Source records:
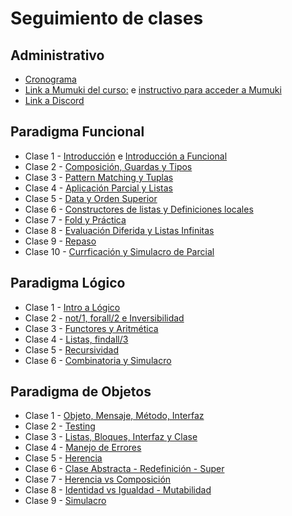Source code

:# Seguimiento de clases

## Administrativo

* [Cronograma](https://docs.google.com/spreadsheets/d/1OY4voibS2ZSxcRx1drHdhehowkkpEN7nJaJu8NmBcew)
* [Link a Mumuki del curso:](https://mumuki.io/pdep-utn/join/8VNXew) e [instructivo para acceder a Mumuki](https://docs.google.com/document/d/1ZlTCiTum1wOeKtEIrHXYD8blItfgh2ThAuyteUUjrw4/edit) 
* [Link a Discord](https://discord.gg/YXDNx62YX2)

## Paradigma Funcional

* Clase 1 - [Introducción](https://github.com/pdep-st/seguimiento/blob/main/seguimiento/2022/intro.md) e [Introducción a Funcional](https://github.com/pdep-st/seguimiento/blob/main/seguimiento/2022/funcional/clase-1.md)
* Clase 2 - [Composición, Guardas y Tipos](https://github.com/pdep-st/seguimiento/blob/main/seguimiento/2022/funcional/clase-2.md)
* Clase 3 - [Pattern Matching y Tuplas](https://github.com/pdep-st/seguimiento/blob/main/seguimiento/2022/funcional/clase-3.md)
* Clase 4 - [Aplicación Parcial y Listas](https://github.com/pdep-st/seguimiento/blob/main/seguimiento/2022/funcional/clase-4.md)
* Clase 5 - [Data y Orden Superior](https://github.com/pdep-st/seguimiento/blob/main/seguimiento/2022/funcional/clase-5.md)
* Clase 6 - [Constructores de listas y Definiciones locales](https://github.com/pdep-st/seguimiento/blob/main/seguimiento/2022/funcional/clase-6.md)
* Clase 7 - [Fold y Práctica](https://github.com/pdep-st/seguimiento/blob/main/seguimiento/2022/funcional/clase-7.md)
* Clase 8 - [Evaluación Diferida y Listas Infinitas](https://github.com/pdep-st/seguimiento/blob/main/seguimiento/2022/funcional/clase-8.md)
* Clase 9 - [Repaso](https://github.com/pdep-st/seguimiento/blob/main/seguimiento/2022/funcional/clase-9.md)
* Clase 10 - [Currficación y Simulacro de Parcial](https://github.com/pdep-st/seguimiento/blob/main/seguimiento/2022/funcional/clase-9.md)


## Paradigma Lógico

* Clase 1 - [Intro a Lógico](https://github.com/pdep-st/seguimiento/blob/main/seguimiento/2022/logico/clase-1.md)
* Clase 2 - [not/1, forall/2 e Inversibilidad](https://github.com/pdep-st/seguimiento/blob/main/seguimiento/2022/logico/clase-2.md)
* Clase 3 - [Functores y Aritmética](https://github.com/pdep-st/seguimiento/blob/main/seguimiento/2022/logico/clase-3.md)
* Clase 4 - [Listas, findall/3](https://github.com/pdep-st/seguimiento/blob/main/seguimiento/2022/logico/clase-4.md)
* Clase 5 - [Recursividad](https://github.com/pdep-st/seguimiento/blob/main/seguimiento/2022/logico/clase-5.md)
* Clase 6 - [Combinatoria y Simulacro](https://github.com/pdep-st/seguimiento/blob/main/seguimiento/2022/logico/clase-6.md)


## Paradigma de Objetos

* Clase 1 - [Objeto, Mensaje, Método, Interfaz](https://github.com/pdep-st/seguimiento/blob/main/seguimiento/2022/objetos/clase-1.md)
* Clase 2 - [Testing](https://github.com/pdep-st/seguimiento/blob/main/seguimiento/2022/objetos/clase-2.md)
* Clase 3 - [Listas, Bloques, Interfaz y Clase](https://github.com/pdep-st/seguimiento/blob/main/seguimiento/2022/objetos/clase-3.md)
* Clase 4 - [Manejo de Errores](https://github.com/pdep-st/seguimiento/blob/main/seguimiento/2022/objetos/clase-4.md)
* Clase 5 - [Herencia](https://github.com/pdep-st/seguimiento/blob/main/seguimiento/2022/objetos/clase-5.md)
* Clase 6 - [Clase Abstracta - Redefinición - Super](https://github.com/pdep-st/seguimiento/blob/main/seguimiento/2022/objetos/clase-6.md)
* Clase 7 - [Herencia vs Composición](https://github.com/pdep-st/seguimiento/blob/main/seguimiento/2022/objetos/clase-7.md)
* Clase 8 - [Identidad vs Igualdad - Mutabilidad](https://github.com/pdep-st/seguimiento/blob/main/seguimiento/2022/objetos/clase-8.md)
* Clase 9 - [Simulacro](https://github.com/pdep-st/seguimiento/blob/main/seguimiento/2022/objetos/clase-9.md)
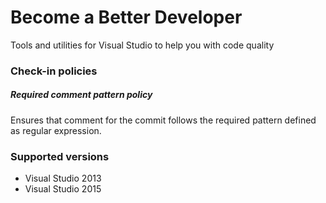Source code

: # Become a Better Developer

Tools and utilities for Visual Studio to help you with code quality

### Check-in policies

##### Required comment pattern policy
Ensures that comment for the commit follows the required pattern defined as regular expression.

### Supported versions
* Visual Studio 2013
* Visual Studio 2015
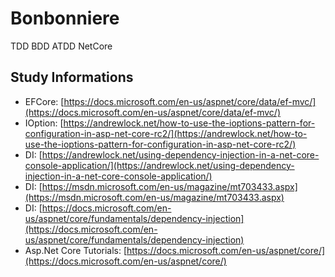 # Bonbonniere #

TDD BDD ATDD NetCore

## Study Informations ##
- EFCore: [https://docs.microsoft.com/en-us/aspnet/core/data/ef-mvc/](https://docs.microsoft.com/en-us/aspnet/core/data/ef-mvc/)
- IOption: [https://andrewlock.net/how-to-use-the-ioptions-pattern-for-configuration-in-asp-net-core-rc2/](https://andrewlock.net/how-to-use-the-ioptions-pattern-for-configuration-in-asp-net-core-rc2/)
- DI: [https://andrewlock.net/using-dependency-injection-in-a-net-core-console-application/](https://andrewlock.net/using-dependency-injection-in-a-net-core-console-application/)
- DI: [https://msdn.microsoft.com/en-us/magazine/mt703433.aspx](https://msdn.microsoft.com/en-us/magazine/mt703433.aspx)
- DI: [https://docs.microsoft.com/en-us/aspnet/core/fundamentals/dependency-injection](https://docs.microsoft.com/en-us/aspnet/core/fundamentals/dependency-injection)
- Asp.Net Core Tutorials: [https://docs.microsoft.com/en-us/aspnet/core/](https://docs.microsoft.com/en-us/aspnet/core/)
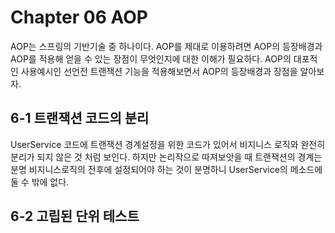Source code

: # Chapter 06 AOP

AOP는 스프링의 기반기술 중 하나이다. AOP를 제대로 이용하려면 AOP의 등장배경과 AOP를 적용해 얻을 수 있는 장점이 무엇인지에 대한 이해가 필요하다.
AOP의 대포적인 사용예시인 선언전 트랜잭션 기능을 적용해보면서 AOP의 등장배경과 장점을 알아보자.

6-1 트랜잭션 코드의 분리
----------------------------------------------------------------------------
UserService 코드에 트랜잭션 경계설정을 위한 코드가 있어서 비지니스 로직와 완전히 분리가 되지 않은 것 처럼 보인다. 하지만 논리작으로 따져보앗을 때 트랜잭션의 경계는 분명 비지니스로직의 전후에 설정되어야 하는 것이 분명하니 UserService의 메소드에 둘 수 밖에 없다.


6-2 고립된 단위 테스트
----------------------------------------------------------------------------
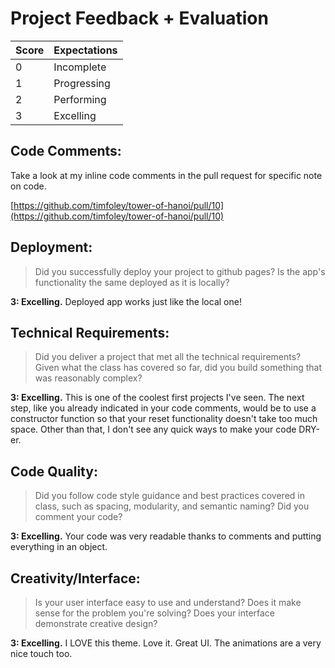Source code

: # Project Feedback + Evaluation

| Score | Expectations |
| --- | --- |
| 0 | Incomplete |
| 1 | Progressing |
| 2 | Performing |
| 3 | Excelling |

## Code Comments:

Take a look at my inline code comments in the pull request for specific note on code.

[https://github.com/timfoley/tower-of-hanoi/pull/10](https://github.com/timfoley/tower-of-hanoi/pull/10)

## Deployment:

> Did you successfully deploy your project to github pages? Is the app's functionality the same deployed as it is locally?

**3: Excelling.** Deployed app works just like the local one!

## Technical Requirements:

> Did you deliver a project that met all the technical requirements? Given what the class has covered so far, did you build something that was reasonably complex?

**3: Excelling.** This is one of the coolest first projects I've seen. The next step, like you already indicated in your code comments, would be to use a constructor function so that your reset functionality doesn't take too much space. Other than that, I don't see any quick ways to make your code DRY-er.

## Code Quality:

> Did you follow code style guidance and best practices covered in class, such as spacing, modularity, and semantic naming? Did you comment your code?

**3: Excelling.** Your code was very readable thanks to comments and putting everything in an object.

## Creativity/Interface:

> Is your user interface easy to use and understand? Does it make sense for the problem you're solving? Does your interface demonstrate creative design?

**3: Excelling.** I LOVE this theme. Love it. Great UI. The animations are a very nice touch too.
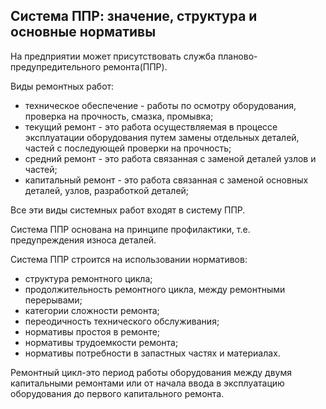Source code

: Система ППР: значение, структура и основные нормативы
---

На предприятии может присутствовать служба планово-предупредительного ремонта(ППР).

Виды ремонтных работ:
- техническое обеспечение - работы по осмотру оборудования, проверка на прочность, смазка, промывка;
- текущий ремонт - это работа осуществляемая в процессе эксплуатации оборудования путем замены отдельных деталей, частей с последующей проверки  на прочность;
- средний ремонт - это работа связанная с заменой деталей узлов и частей;
- капитальный ремонт - это работа связанная с заменой основных деталей, узлов, разработкой деталей;

Все эти виды системных работ входят в систему ППР.

Система ППР основана на принципе профилактики, т.е. предупреждения износа деталей.

Система ППР строится на использовании нормативов:
- структура ремонтного цикла;
- продолжительность ремонтного цикла, между ремонтными перерывами;
- категории сложности ремонта;
- переодичность технического обслуживания;
- нормативы простоя в ремонте;
- нормативы трудоемкости ремонта;
- нормативы потребности в запастных частях и материалах.

Ремонтный цикл-это период работы оборудования между двумя капитальными ремонтами или от начала ввода в эксплуатацию оборудования до первого капитального ремонта.
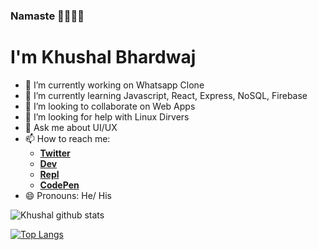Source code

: ### Namaste 🙏🙏🙏🙏

# I'm Khushal Bhardwaj

- 🔭 I’m currently working on Whatsapp Clone
- 🌱 I’m currently learning Javascript, React, Express, NoSQL, Firebase
- 👯 I’m looking to collaborate on Web Apps
- 🤔 I’m looking for help with Linux Dirvers
- 💬 Ask me about UI/UX
- 📫 How to reach me: 
    - [__Twitter__](https://twitter.com/Khushal56501057)
    - [__Dev__](https://dev.to/khushalbhardwaj0111)
    - [__Repl__](https://repl.it/@khushalbhardwaj)
    - [__CodePen__](https://codepen.io/khushalbhardwaj-0111)
- 😄 Pronouns: He/ His

![Khushal github stats](https://github-readme-stats.vercel.app/api?username=khushalbhardwaj-0111&show_icons=true&bg_color=227,aqua,dodgerblue,hotpink,aquamarine&hide=issues,stars)


[![Top Langs](https://github-readme-stats.vercel.app/api/top-langs/?username=khushalbhardwaj-0111&layout=compact)](https://github.com/khushalbhardwaj-0111/github-readme-stats)
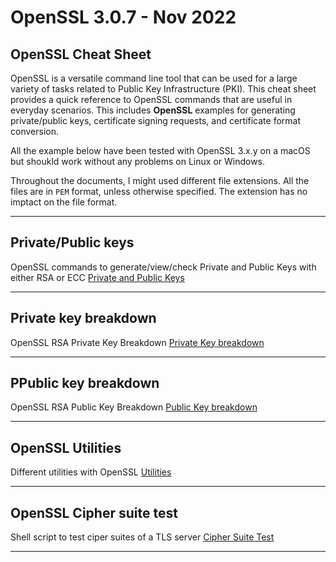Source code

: # OpenSSL 3.0.7 - Nov 2022

## OpenSSL Cheat Sheet
OpenSSL is a versatile command line tool that can be used for a large variety of tasks related to Public Key Infrastructure (PKI). This cheat sheet provides a quick reference to OpenSSL commands that are useful in everyday scenarios. This includes **OpenSSL** examples for generating private/public keys, certificate signing requests, and certificate format conversion.

All the example below have been tested with OpenSSL 3.x.y on a macOS but shoukld work without any problems on Linux or Windows.

Throughout the documents, I might used different file extensions. All the files are in `PEM` format, unless otherwise specified. The extension has no imptact on the file format.

***
## Private/Public keys
OpenSSL commands to generate/view/check Private and Public Keys with either RSA or ECC
[Private and Public Keys](/Private%20and%20Public%20Keys)  

***
## Private key breakdown
OpenSSL RSA Private Key Breakdown
[Private Key breakdown](/Private%20Key%20Breakdown)  

***

## PPublic key breakdown
OpenSSL RSA Public Key Breakdown
[Public Key breakdown](/Public%20Key%20Breakdown)  

***
## OpenSSL Utilities
Different utilities with OpenSSL
[Utilities](/Utilities)  

****
## OpenSSL Cipher suite test
Shell script to test ciper suites of a TLS server
[Cipher Suite Test](/Cipher%20suite%20test)  

***
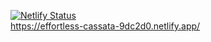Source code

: [![Netlify Status](https://api.netlify.com/api/v1/badges/a34b5b61-d2f4-4436-9383-4424e83838ea/deploy-status)](https://app.netlify.com/sites/effortless-cassata-9dc2d0/deploys)<br/>
https://effortless-cassata-9dc2d0.netlify.app/
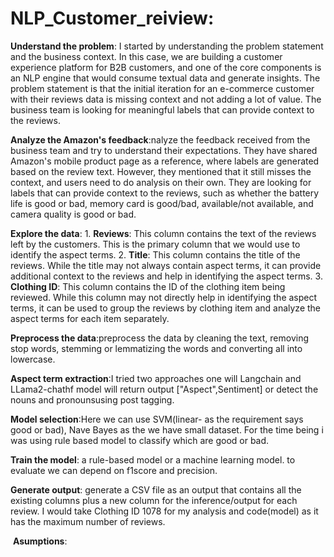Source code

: # NLP_Customer_reiview:

**Understand the problem**: I started by understanding the problem statement and the business context. In this case, we are building a customer experience platform for B2B customers, and one of the core components is an NLP engine that would consume textual data and generate insights. The problem statement is that the initial iteration for an e-commerce customer with their reviews data is missing context and not adding a lot of value. The business team is looking for meaningful labels that can provide context to the reviews.

**Analyze the Amazon's feedback**:nalyze the feedback received from the business team and try to understand their expectations. They have shared Amazon's mobile product page as a reference, where labels are generated based on the review text. However, they mentioned that it still misses the context, and users need to do analysis on their own. They are looking for labels that can provide context to the reviews, such as whether the battery life is good or bad, memory card is good/bad, available/not available, and camera quality is good or bad.

**Explore the data**:
    1. **Reviews**: This column contains the text of the reviews left by the customers. This is the primary column that we would use to identify the aspect terms.
		2. **Title**: This column contains the title of the reviews. While the title may not always contain aspect terms, it can provide additional context to the reviews and help in identifying the aspect terms.
		3. **Clothing ID**: This column contains the ID of the clothing item being reviewed. While this column may not directly help in identifying the aspect terms, it can be used to group the reviews by clothing item and analyze the aspect terms for each item separately.
  
**Preprocess the data**:preprocess the data by cleaning the text, removing stop words, stemming or lemmatizing the words and converting all into lowercase.

**Aspect term extraction**:I tried two approaches one will Langchain and LLama2-chathf model will return output ["Aspect",Sentiment] or detect the nouns and pronounsusing post tagging.

**Model selection**:Here we can use SVM(linear- as the requirement says good or bad), Nave Bayes as the we have small dataset.  For the time being i was using rule based model to classify which are good or bad.

 **Train the model**: a rule-based model or a machine learning model. to evaluate we can depend on f1score and precision.
 
  **Generate output**:  generate a CSV file as an output that contains all the existing columns plus a new column for the inference/output for each review. I would take Clothing ID 1078 for my analysis and code(model) as it has the maximum number of reviews.
  
 **Asumptions**:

Work instruction:
Repeat only the stretch of data above that runs from the line with "- продолжительность ремонтного" to the line with "- 😄 Pronouns: He/ His". Keep both end lines; exclude pictures.

Worked solution:
- продолжительность ремонтного цикла, между ремонтными перерывами;
- категории сложности ремонта;
- переодичность технического обслуживания;
- нормативы простоя в ремонте;
- нормативы трудоемкости ремонта;
- нормативы потребности в запастных частях и материалах.

Ремонтный цикл-это период работы оборудования между двумя капитальными ремонтами или от начала ввода в эксплуатацию оборудования до первого капитального ремонта.
Source code

: ### Namaste 🙏🙏🙏🙏

# I'm Khushal Bhardwaj

- 🔭 I’m currently working on Whatsapp Clone
- 🌱 I’m currently learning Javascript, React, Express, NoSQL, Firebase
- 👯 I’m looking to collaborate on Web Apps
- 🤔 I’m looking for help with Linux Dirvers
- 💬 Ask me about UI/UX
- 📫 How to reach me: 
    - [__Twitter__](https://twitter.com/Khushal56501057)
    - [__Dev__](https://dev.to/khushalbhardwaj0111)
    - [__Repl__](https://repl.it/@khushalbhardwaj)
    - [__CodePen__](https://codepen.io/khushalbhardwaj-0111)
- 😄 Pronouns: He/ His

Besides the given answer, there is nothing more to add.